Need for speed: Midwest Hyperloop ready to push pod at SpaceX competition

Midwest Hyperloop, a team that includes Purdue, Cincinnati and Illinois, will compete in the 2019 Hyperloop Pod Competition at SpaceX Headquarters in Hawthorne, California, this week.
Build pod
Purdue's seven-member team within Midwest Hyperloop was responsible for software, electronics and sensors, suspensions and pneumatics systems for the pod.

Ideally, Midwest Hyperloop will be watching its pod zipping down a mile-long tube, approaching 200 mph, on the final day of the 2019 Hyperloop Pod Competition.

To earn that coveted full-vacuum run at SpaceX’s headquarters July 21 in Hawthorne, California, though, the combined team that features students from Purdue, University of Illinois and University of Cincinnati will need to hit key quality checks and tests during the week.

Then, and only then, can the team get the ultimate thrill: Participating in a truly unique competition.
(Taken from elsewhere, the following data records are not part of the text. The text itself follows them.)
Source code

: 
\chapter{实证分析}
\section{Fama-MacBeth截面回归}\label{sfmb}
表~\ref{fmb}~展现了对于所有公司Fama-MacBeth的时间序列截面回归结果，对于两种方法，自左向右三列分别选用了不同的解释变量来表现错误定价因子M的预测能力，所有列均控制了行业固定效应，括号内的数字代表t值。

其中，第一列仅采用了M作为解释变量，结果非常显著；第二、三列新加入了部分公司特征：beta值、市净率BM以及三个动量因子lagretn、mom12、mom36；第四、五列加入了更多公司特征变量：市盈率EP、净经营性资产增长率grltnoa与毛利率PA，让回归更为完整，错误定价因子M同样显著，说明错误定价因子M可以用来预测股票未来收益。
SpaceX founder Elon Musk initially published a white paper in 2013 on his big idea, a super-fast transportation system that moves capsules through a low-pressure tube. To help foster innovation and technology of the idea, Musk launched the first Hyperloop Pod Competition in January 2017. This July marks the fourth competition, the only one of its kind in the world.

“It’s basically a high-speed drag race, so it’s kind of insane in that respect, and unlike any other competition,” says Purdue’s team captain Sidd Subramanyam, a recent graduate of the School of Aeronautics and Astronautics who will start in its master’s program in the fall. “Teams have gone in excess of 200 mph, and every year they’re looking to break records.”

Midwest Hyperloop’s pod could travel upward of 190 mph, if all goes well.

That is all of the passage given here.